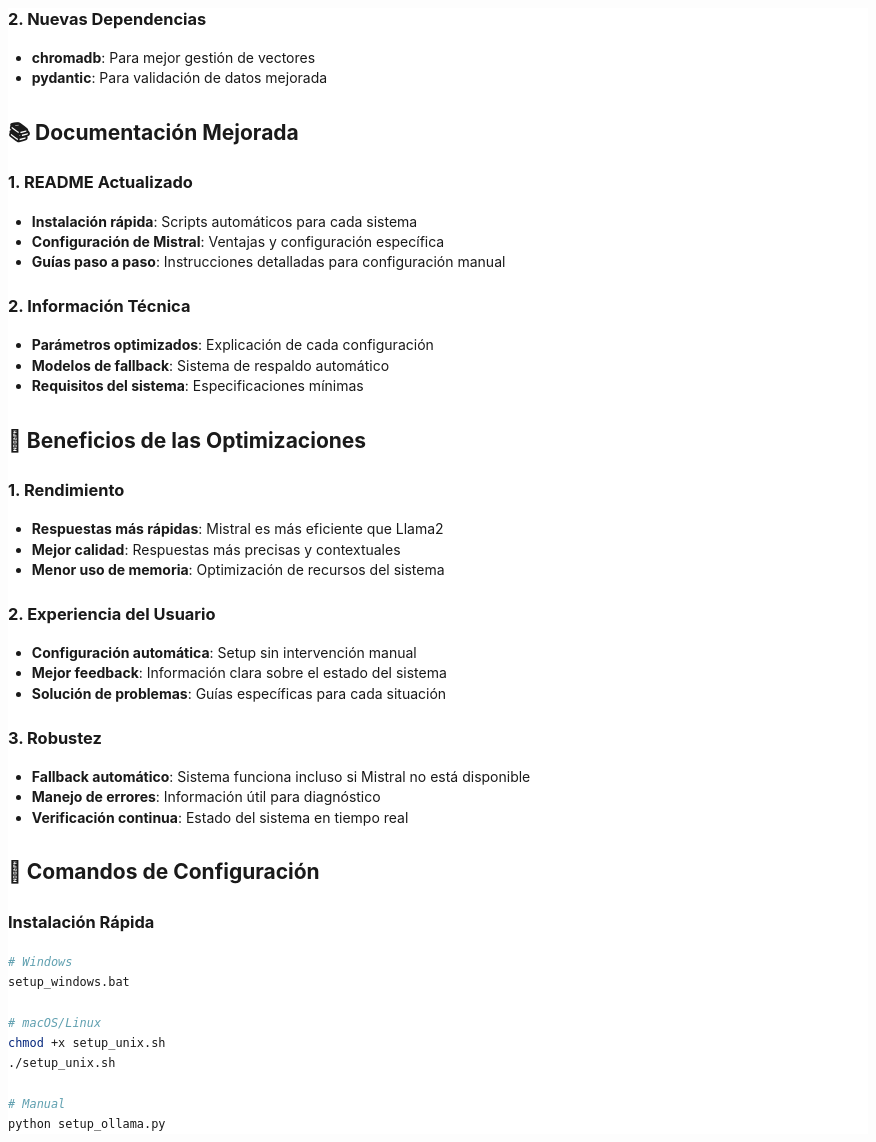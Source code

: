 ### 2. Nuevas Dependencias
- **chromadb**: Para mejor gestión de vectores
- **pydantic**: Para validación de datos mejorada

## 📚 Documentación Mejorada

### 1. README Actualizado
- **Instalación rápida**: Scripts automáticos para cada sistema
- **Configuración de Mistral**: Ventajas y configuración específica
- **Guías paso a paso**: Instrucciones detalladas para configuración manual

### 2. Información Técnica
- **Parámetros optimizados**: Explicación de cada configuración
- **Modelos de fallback**: Sistema de respaldo automático
- **Requisitos del sistema**: Especificaciones mínimas

## 🎯 Beneficios de las Optimizaciones

### 1. Rendimiento
- **Respuestas más rápidas**: Mistral es más eficiente que Llama2
- **Mejor calidad**: Respuestas más precisas y contextuales
- **Menor uso de memoria**: Optimización de recursos del sistema

### 2. Experiencia del Usuario
- **Configuración automática**: Setup sin intervención manual
- **Mejor feedback**: Información clara sobre el estado del sistema
- **Solución de problemas**: Guías específicas para cada situación

### 3. Robustez
- **Fallback automático**: Sistema funciona incluso si Mistral no está disponible
- **Manejo de errores**: Información útil para diagnóstico
- **Verificación continua**: Estado del sistema en tiempo real

## 🔧 Comandos de Configuración

### Instalación Rápida
```bash
# Windows
setup_windows.bat

# macOS/Linux
chmod +x setup_unix.sh
./setup_unix.sh

# Manual
python setup_ollama.py
```

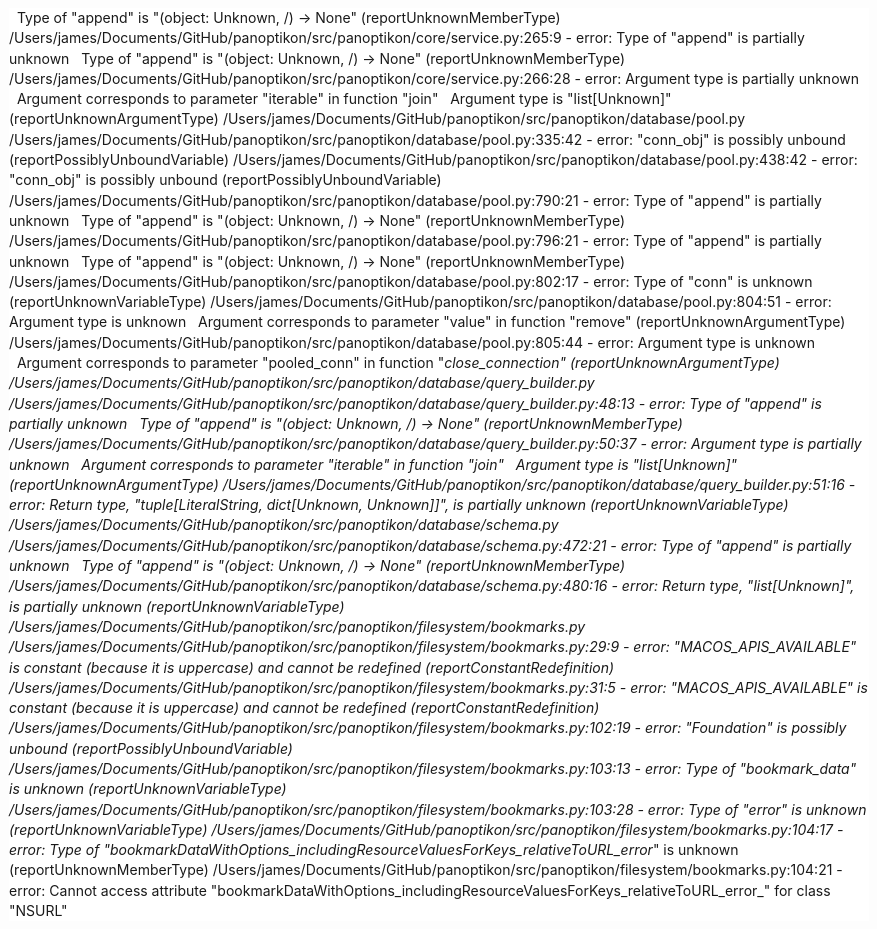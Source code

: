     Type of "append" is "(object: Unknown, /) -> None" (reportUnknownMemberType)
  /Users/james/Documents/GitHub/panoptikon/src/panoptikon/core/service.py:265:9 - error: Type of "append" is partially unknown
    Type of "append" is "(object: Unknown, /) -> None" (reportUnknownMemberType)
  /Users/james/Documents/GitHub/panoptikon/src/panoptikon/core/service.py:266:28 - error: Argument type is partially unknown
    Argument corresponds to parameter "iterable" in function "join"
    Argument type is "list[Unknown]" (reportUnknownArgumentType)
/Users/james/Documents/GitHub/panoptikon/src/panoptikon/database/pool.py
  /Users/james/Documents/GitHub/panoptikon/src/panoptikon/database/pool.py:335:42 - error: "conn_obj" is possibly unbound (reportPossiblyUnboundVariable)
  /Users/james/Documents/GitHub/panoptikon/src/panoptikon/database/pool.py:438:42 - error: "conn_obj" is possibly unbound (reportPossiblyUnboundVariable)
  /Users/james/Documents/GitHub/panoptikon/src/panoptikon/database/pool.py:790:21 - error: Type of "append" is partially unknown
    Type of "append" is "(object: Unknown, /) -> None" (reportUnknownMemberType)
  /Users/james/Documents/GitHub/panoptikon/src/panoptikon/database/pool.py:796:21 - error: Type of "append" is partially unknown
    Type of "append" is "(object: Unknown, /) -> None" (reportUnknownMemberType)
  /Users/james/Documents/GitHub/panoptikon/src/panoptikon/database/pool.py:802:17 - error: Type of "conn" is unknown (reportUnknownVariableType)
  /Users/james/Documents/GitHub/panoptikon/src/panoptikon/database/pool.py:804:51 - error: Argument type is unknown
    Argument corresponds to parameter "value" in function "remove" (reportUnknownArgumentType)
  /Users/james/Documents/GitHub/panoptikon/src/panoptikon/database/pool.py:805:44 - error: Argument type is unknown
    Argument corresponds to parameter "pooled_conn" in function "_close_connection" (reportUnknownArgumentType)
/Users/james/Documents/GitHub/panoptikon/src/panoptikon/database/query_builder.py
  /Users/james/Documents/GitHub/panoptikon/src/panoptikon/database/query_builder.py:48:13 - error: Type of "append" is partially unknown
    Type of "append" is "(object: Unknown, /) -> None" (reportUnknownMemberType)
  /Users/james/Documents/GitHub/panoptikon/src/panoptikon/database/query_builder.py:50:37 - error: Argument type is partially unknown
    Argument corresponds to parameter "iterable" in function "join"
    Argument type is "list[Unknown]" (reportUnknownArgumentType)
  /Users/james/Documents/GitHub/panoptikon/src/panoptikon/database/query_builder.py:51:16 - error: Return type, "tuple[LiteralString, dict[Unknown, Unknown]]", is partially unknown (reportUnknownVariableType)
/Users/james/Documents/GitHub/panoptikon/src/panoptikon/database/schema.py
  /Users/james/Documents/GitHub/panoptikon/src/panoptikon/database/schema.py:472:21 - error: Type of "append" is partially unknown
    Type of "append" is "(object: Unknown, /) -> None" (reportUnknownMemberType)
  /Users/james/Documents/GitHub/panoptikon/src/panoptikon/database/schema.py:480:16 - error: Return type, "list[Unknown]", is partially unknown (reportUnknownVariableType)
/Users/james/Documents/GitHub/panoptikon/src/panoptikon/filesystem/bookmarks.py
  /Users/james/Documents/GitHub/panoptikon/src/panoptikon/filesystem/bookmarks.py:29:9 - error: "MACOS_APIS_AVAILABLE" is constant (because it is uppercase) and cannot be redefined (reportConstantRedefinition)
  /Users/james/Documents/GitHub/panoptikon/src/panoptikon/filesystem/bookmarks.py:31:5 - error: "MACOS_APIS_AVAILABLE" is constant (because it is uppercase) and cannot be redefined (reportConstantRedefinition)
  /Users/james/Documents/GitHub/panoptikon/src/panoptikon/filesystem/bookmarks.py:102:19 - error: "Foundation" is possibly unbound (reportPossiblyUnboundVariable)
  /Users/james/Documents/GitHub/panoptikon/src/panoptikon/filesystem/bookmarks.py:103:13 - error: Type of "bookmark_data" is unknown (reportUnknownVariableType)
  /Users/james/Documents/GitHub/panoptikon/src/panoptikon/filesystem/bookmarks.py:103:28 - error: Type of "error" is unknown (reportUnknownVariableType)
  /Users/james/Documents/GitHub/panoptikon/src/panoptikon/filesystem/bookmarks.py:104:17 - error: Type of "bookmarkDataWithOptions_includingResourceValuesForKeys_relativeToURL_error_" is unknown (reportUnknownMemberType)
  /Users/james/Documents/GitHub/panoptikon/src/panoptikon/filesystem/bookmarks.py:104:21 - error: Cannot access attribute "bookmarkDataWithOptions_includingResourceValuesForKeys_relativeToURL_error_" for class "NSURL"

****************************************

Wherever "Respuestas" appears in the listing, report the line it is on.

**Solution to this exercise:**
- **Respuestas más rápidas**: Mistral es más eficiente que Llama2
- **Mejor calidad**: Respuestas más precisas y contextuales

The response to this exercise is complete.